* [What needs to be done]: Go to the line containing "- Розуміти необхідність" in the records below. Repeat it and the lines after it exactly, all the way to the end.

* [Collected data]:
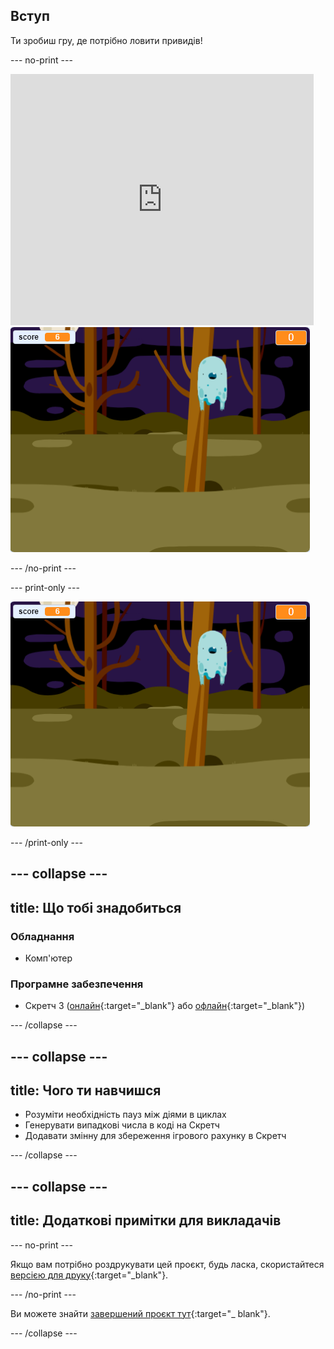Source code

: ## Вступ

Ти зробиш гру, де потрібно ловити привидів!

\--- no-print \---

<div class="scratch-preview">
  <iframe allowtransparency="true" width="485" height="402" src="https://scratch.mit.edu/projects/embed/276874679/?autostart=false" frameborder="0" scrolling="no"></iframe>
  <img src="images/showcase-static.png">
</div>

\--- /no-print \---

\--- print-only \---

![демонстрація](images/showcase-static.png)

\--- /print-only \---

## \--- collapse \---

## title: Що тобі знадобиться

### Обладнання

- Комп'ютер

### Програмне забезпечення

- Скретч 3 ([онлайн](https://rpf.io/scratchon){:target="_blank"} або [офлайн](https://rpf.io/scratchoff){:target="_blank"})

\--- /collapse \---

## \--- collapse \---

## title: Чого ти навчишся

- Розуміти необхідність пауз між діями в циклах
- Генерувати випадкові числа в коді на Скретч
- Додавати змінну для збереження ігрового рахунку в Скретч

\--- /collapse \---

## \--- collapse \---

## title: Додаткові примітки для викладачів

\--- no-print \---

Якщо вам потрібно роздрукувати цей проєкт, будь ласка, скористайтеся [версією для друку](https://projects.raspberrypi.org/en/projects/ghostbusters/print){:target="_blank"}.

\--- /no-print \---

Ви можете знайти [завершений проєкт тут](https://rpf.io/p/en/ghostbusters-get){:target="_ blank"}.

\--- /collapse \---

* [Final answer]:
- Розуміти необхідність пауз між діями в циклах
- Генерувати випадкові числа в коді на Скретч
- Додавати змінну для збереження ігрового рахунку в Скретч

\--- /collapse \---

## \--- collapse \---

## title: Додаткові примітки для викладачів

\--- no-print \---

Якщо вам потрібно роздрукувати цей проєкт, будь ласка, скористайтеся [версією для друку](https://projects.raspberrypi.org/en/projects/ghostbusters/print){:target="_blank"}.

\--- /no-print \---

Ви можете знайти [завершений проєкт тут](https://rpf.io/p/en/ghostbusters-get){:target="_ blank"}.

\--- /collapse \---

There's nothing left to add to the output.